Person sitting at oceanside looking out over the water

For whatever we lose (like a you or a me)
it’s always ourselves we find in the sea. —e.e. cummings

 

I spent most of the first weekend in October at Transfer Beach in Ladysmith, BC. The weather was brilliant; sunny and warm with no hint of a wind, leaves gradually changing color on the far shore. Autumn’s slow and sensual yet very corporeal beginning. As I sat neat the water, I was struck by the silent ritual at hand. On arriving, most people went to the water’s edge, looked around or dipped their hand in the water, and then sat down on the grass, benches, or logs, gazing at the horizon, in silent communion with the scenery and internal processes. There is something about the sea which helps process life’s challenges. There are other ways of doing this too; the common thread is connecting to a deeper part of your being. Frieda Ferrick calls this “connecting to your authentic self.” In my work with couples I call this process “emotional shifting.” Whatever the name, reconnecting to your natural state of being can help you face life’s peaks and valleys, but first you have to get past the instinct to steer away from the emotionally uncomfortable.

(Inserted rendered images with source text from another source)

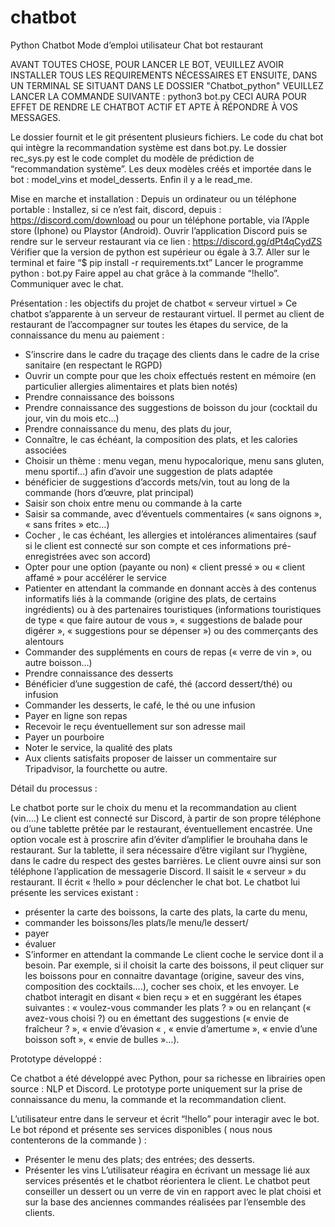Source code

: # chatbot
Python Chatbot
Mode d’emploi utilisateur Chat bot restaurant

AVANT TOUTES CHOSE, POUR LANCER LE BOT, VEUILLEZ AVOIR INSTALLER TOUS LES REQUIREMENTS NÉCESSAIRES ET ENSUITE, DANS UN TERMINAL SE SITUANT DANS LE DOSSIER "Chatbot_python" VEUILLEZ LANCER LA COMMANDE SUIVANTE : python3 bot.py
CECI AURA POUR EFFET DE RENDRE LE CHATBOT ACTIF ET APTE À RÉPONDRE À VOS MESSAGES.

Le dossier fournit et le git présentent plusieurs fichiers. Le code du chat bot qui intègre la recommandation système est dans bot.py. Le dossier rec_sys.py est le code complet du modèle de prédiction de “recommandation système”.  Les deux modèles créés et importée dans le bot : model_vins et model_desserts. Enfin il y a le read_me.


Mise en marche et installation :
Depuis un ordinateur ou un téléphone portable :
Installez, si ce n’est fait, discord, depuis : https://discord.com/download ou pour un téléphone portable, via l’Apple store (Iphone) ou Playstor (Android).
Ouvrir l’application Discord puis se rendre sur le serveur restaurant via ce lien : https://discord.gg/dPt4qCydZS
Vérifier que la version de python est supérieur ou égale à 3.7.
Aller sur le terminal et faire “$ pip install -r requirements.txt”
Lancer le programme python : bot.py 
Faire appel au chat grâce à la commande “!hello”.  Communiquer avec le chat. 


Présentation : les objectifs du projet de chatbot « serveur virtuel »
Ce chatbot s’apparente à un serveur de restaurant virtuel. Il permet au client de restaurant de l’accompagner sur toutes les étapes du service, de la connaissance du menu au paiement :
* S’inscrire dans le cadre du traçage des clients dans le cadre de la crise sanitaire (en respectant le RGPD)
* Ouvrir un compte pour que les choix effectués restent en mémoire (en particulier allergies alimentaires et plats bien notés)
* Prendre connaissance des boissons
* Prendre connaissance des suggestions de boisson du jour (cocktail du jour, vin du mois etc…)
* Prendre connaissance du menu, des plats du jour,
* Connaître, le cas échéant, la composition des plats, et  les calories associées
* Choisir un thème : menu vegan, menu hypocalorique, menu sans gluten, menu sportif…) afin d’avoir une suggestion de plats adaptée
* bénéficier de suggestions d’accords mets/vin, tout au long de la commande (hors d’œuvre, plat principal)
* Saisir son choix entre menu ou commande à la carte
* Saisir sa commande, avec d’éventuels commentaires (« sans oignons », « sans frites » etc…) 
* Cocher , le cas échéant, les allergies et intolérances alimentaires (sauf si le client est connecté sur son compte et ces informations pré-enregistrées avec son accord)
* Opter pour une option (payante ou non)  « client pressé » ou « client affamé » pour accélérer le service
* Patienter en attendant la commande en donnant accès  à des contenus informatifs liés à la commande (origine des plats, de certains ingrédients) ou à des partenaires touristiques (informations touristiques de type « que faire autour de vous », « suggestions de balade pour digérer », « suggestions pour se dépenser ») ou des commerçants des alentours
* Commander des suppléments en cours de repas (« verre de vin », ou autre boisson…)
* Prendre connaissance des desserts 
* Bénéficier d’une suggestion de café, thé (accord dessert/thé) ou infusion
* Commander les desserts, le café, le thé ou une infusion
* Payer en ligne son repas
* Recevoir le reçu éventuellement sur son adresse mail
* Payer un pourboire
* Noter le service, la qualité des plats
* Aux clients satisfaits proposer de laisser un commentaire sur Tripadvisor, la fourchette ou autre. 


Détail du processus : 


Le chatbot porte sur le choix du menu et la recommandation au client (vin….)
Le client est connecté sur Discord, à partir de son propre téléphone ou d’une tablette prêtée par le restaurant, éventuellement encastrée.
Une option vocale est à proscrire afin d’éviter d’amplifier le brouhaha dans le restaurant.
Sur la tablette, il sera nécessaire d’être vigilant sur l’hygiène, dans le cadre du respect des gestes barrières. 
Le client ouvre ainsi sur son téléphone l’application de messagerie Discord. 
Il saisit le « serveur » du restaurant.
Il écrit « !hello » pour déclencher le chat bot.
Le chatbot lui présente les services existant : 
* présenter la carte des boissons, la carte des plats, la carte du menu, 
* commander les boissons/les plats/le menu/le dessert/
* payer
* évaluer
* S’informer en attendant la commande
Le client coche le service dont il a besoin. 
Par exemple, si il choisit la carte des boissons, il peut cliquer sur les boissons pour en connaitre davantage (origine, saveur des vins, composition des cocktails….), cocher ses choix, et les envoyer. 
Le chatbot interagit en disant « bien reçu » et en suggérant les étapes suivantes : « voulez-vous commander les plats ? »  ou en relançant (« avez-vous choisi ?) ou en émettant des suggestions  (« envie de fraîcheur ? », « envie d’évasion « , « envie d’amertume », « envie d’une boisson soft », « envie de bulles »…).


Prototype développé :


Ce chatbot a été développé avec Python, pour sa richesse en librairies open source : NLP et Discord.
Le prototype porte uniquement sur la prise de connaissance du menu, la commande et la recommandation client. 


L’utilisateur entre dans le serveur et écrit “!hello” pour interagir avec le bot. 
Le bot répond et présente ses services disponibles ( nous nous contenterons de la commande ) : 
* Présenter le menu des plats; des entrées; des desserts. 
* Présenter les vins
        L’utilisateur réagira en écrivant un message lié aux services présentés et le chatbot    réorientera le client. 
Le chatbot peut conseiller un dessert ou un verre de vin en rapport avec le plat choisi et sur la base des anciennes commandes réalisées par l’ensemble des clients.

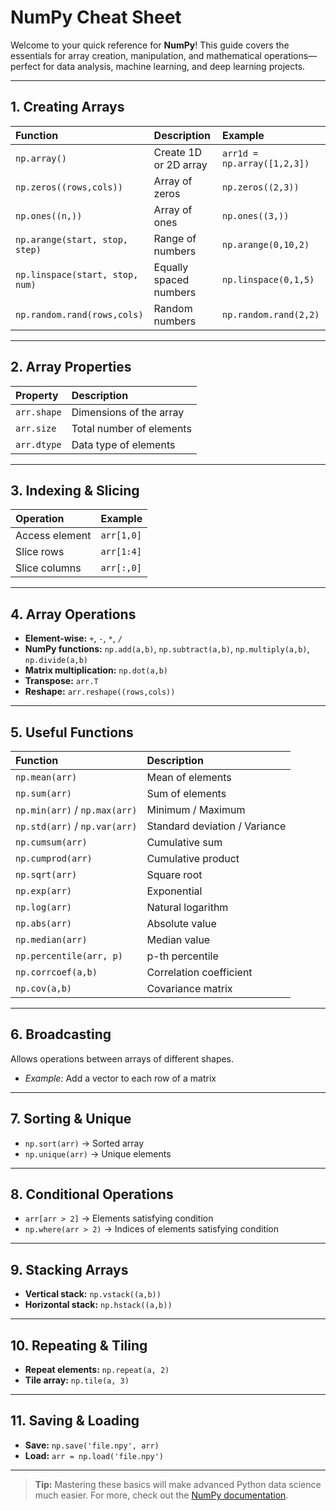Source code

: 
# NumPy Cheat Sheet

Welcome to your quick reference for **NumPy**! This guide covers the essentials for array creation, manipulation, and mathematical operations—perfect for data analysis, machine learning, and deep learning projects.

***

## 1. Creating Arrays

| Function | Description | Example |
| :-- | :-- | :-- |
| `np.array()` | Create 1D or 2D array | `arr1d = np.array([1,2,3])` |
| `np.zeros((rows,cols))` | Array of zeros | `np.zeros((2,3))` |
| `np.ones((n,))` | Array of ones | `np.ones((3,))` |
| `np.arange(start, stop, step)` | Range of numbers | `np.arange(0,10,2)` |
| `np.linspace(start, stop, num)` | Equally spaced numbers | `np.linspace(0,1,5)` |
| `np.random.rand(rows,cols)` | Random numbers | `np.random.rand(2,2)` |


***

## 2. Array Properties

| Property | Description |
| :-- | :-- |
| `arr.shape` | Dimensions of the array |
| `arr.size` | Total number of elements |
| `arr.dtype` | Data type of elements |


***

## 3. Indexing \& Slicing

| Operation | Example |
| :-- | :-- |
| Access element | `arr[1,0]` |
| Slice rows | `arr[1:4]` |
| Slice columns | `arr[:,0]` |


***

## 4. Array Operations

- **Element-wise:** `+`, `-`, `*`, `/`
- **NumPy functions:** `np.add(a,b)`, `np.subtract(a,b)`, `np.multiply(a,b)`, `np.divide(a,b)`
- **Matrix multiplication:** `np.dot(a,b)`
- **Transpose:** `arr.T`
- **Reshape:** `arr.reshape((rows,cols))`

***

## 5. Useful Functions

| Function | Description |
| :-- | :-- |
| `np.mean(arr)` | Mean of elements |
| `np.sum(arr)` | Sum of elements |
| `np.min(arr)` / `np.max(arr)` | Minimum / Maximum |
| `np.std(arr)` / `np.var(arr)` | Standard deviation / Variance |
| `np.cumsum(arr)` | Cumulative sum |
| `np.cumprod(arr)` | Cumulative product |
| `np.sqrt(arr)` | Square root |
| `np.exp(arr)` | Exponential |
| `np.log(arr)` | Natural logarithm |
| `np.abs(arr)` | Absolute value |
| `np.median(arr)` | Median value |
| `np.percentile(arr, p)` | p-th percentile |
| `np.corrcoef(a,b)` | Correlation coefficient |
| `np.cov(a,b)` | Covariance matrix |


***

## 6. Broadcasting

Allows operations between arrays of different shapes.

- *Example:* Add a vector to each row of a matrix

***

## 7. Sorting \& Unique

- `np.sort(arr)` → Sorted array
- `np.unique(arr)` → Unique elements

***

## 8. Conditional Operations

- `arr[arr > 2]` → Elements satisfying condition
- `np.where(arr > 2)` → Indices of elements satisfying condition

***

## 9. Stacking Arrays

- **Vertical stack:** `np.vstack((a,b))`
- **Horizontal stack:** `np.hstack((a,b))`

***

## 10. Repeating \& Tiling

- **Repeat elements:** `np.repeat(a, 2)`
- **Tile array:** `np.tile(a, 3)`

***

## 11. Saving \& Loading

- **Save:** `np.save('file.npy', arr)`
- **Load:** `arr = np.load('file.npy')`

***

> **Tip:** Mastering these basics will make advanced Python data science much easier. For more, check out the [NumPy documentation](https://numpy.org/doc/).

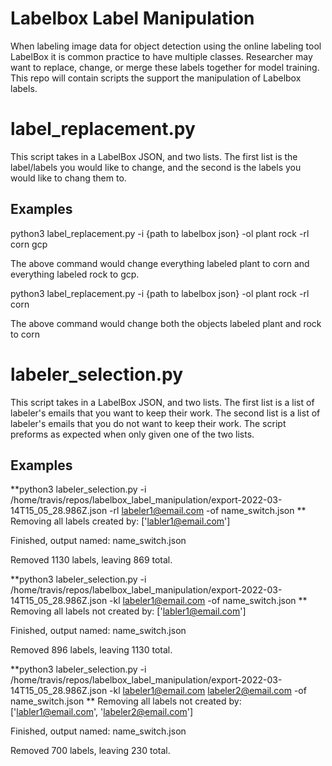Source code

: # Labelbox Label Manipulation

When labeling image data for object detection using the online labeling tool LabelBox it is common practice to have multiple classes. Researcher may want to replace, change, or merge these labels together for model training. This repo will contain scripts the support the manipulation of Labelbox labels.

# label_replacement.py

This script takes in a LabelBox JSON, and two lists. The first list is the label/labels you would like to change, and the second is the labels you would like to chang them to.

## Examples

python3 label_replacement.py -i {path to labelbox json} -ol plant rock -rl corn gcp

The above command would change everything labeled plant to corn and everything labeled rock to gcp.

python3 label_replacement.py -i {path to labelbox json} -ol plant rock -rl corn

The above command would change both the objects labeled plant and rock to corn

# labeler_selection.py

This script takes in a LabelBox JSON, and two lists. The first list is a list of labeler's emails that you want to keep their work. The second list is a list of labeler's emails that you do not want to keep their work. The script preforms as expected when only given one of the two lists.

## Examples

**python3 labeler_selection.py -i /home/travis/repos/labelbox_label_manipulation/export-2022-03-14T15_05_28.986Z.json -rl labeler1@email.com -of name_switch.json
**
Removing all labels created by: ['labler1@email.com']

Finished, output named: name_switch.json

Removed 1130 labels, leaving 869 total.




**python3 labeler_selection.py -i /home/travis/repos/labelbox_label_manipulation/export-2022-03-14T15_05_28.986Z.json -kl labeler1@email.com -of name_switch.json
**
Removing all labels not created by: ['labler1@email.com']

Finished, output named: name_switch.json

Removed 896 labels, leaving 1130 total.




**python3 labeler_selection.py -i /home/travis/repos/labelbox_label_manipulation/export-2022-03-14T15_05_28.986Z.json -kl labeler1@email.com labeler2@email.com -of name_switch.json
**
Removing all labels not created by: ['labler1@email.com', 'labeler2@email.com']

Finished, output named: name_switch.json

Removed 700 labels, leaving 230 total.


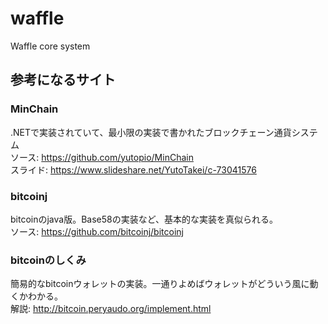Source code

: # waffle
Waffle core system

## 参考になるサイト
### MinChain
.NETで実装されていて、最小限の実装で書かれたブロックチェーン通貨システム  
ソース: https://github.com/yutopio/MinChain  
スライド: https://www.slideshare.net/YutoTakei/c-73041576

### bitcoinj
bitcoinのjava版。Base58の実装など、基本的な実装を真似られる。  
ソース: https://github.com/bitcoinj/bitcoinj

### bitcoinのしくみ
簡易的なbitcoinウォレットの実装。一通りよめばウォレットがどういう風に動くかわかる。  
解説: http://bitcoin.peryaudo.org/implement.html

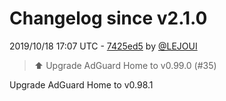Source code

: # Changelog since v2.1.0

2019/10/18 17:07 UTC - [7425ed5](https://github.com/hassio-addons/addon-adguard-home/commit/7425ed5c6e2fbe172fe12303d325af11d762041d) by [@LEJOUI](https://github.com/LEJOUI)
> :arrow_up:  Upgrade AdGuard Home to v0.99.0 (#35)

Upgrade AdGuard Home to v0.98.1 

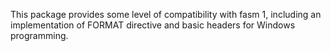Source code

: This package provides some level of compatibility with fasm 1, including an implementation of FORMAT directive and basic headers for Windows programming.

Connecting to your authentic self does not mean subscribing to an illusion that no problem is ever a problem, an artificial bubble where nothing can bother you. Nature abhors a bubble and life will certainly intervene in dramatic ways. In my work with couples, I often see one or both people in the relationship stay away from conflict because it has created problems in the past. The conflict-avoider(s) can become upset if anything threatens the calm. I’m sure you see how ironic this is—trying to avoid anything unpleasant is itself conflict-generating. Although you cannot avoid problems in life, you can access a deeper intelligence which helps you choose how you respond.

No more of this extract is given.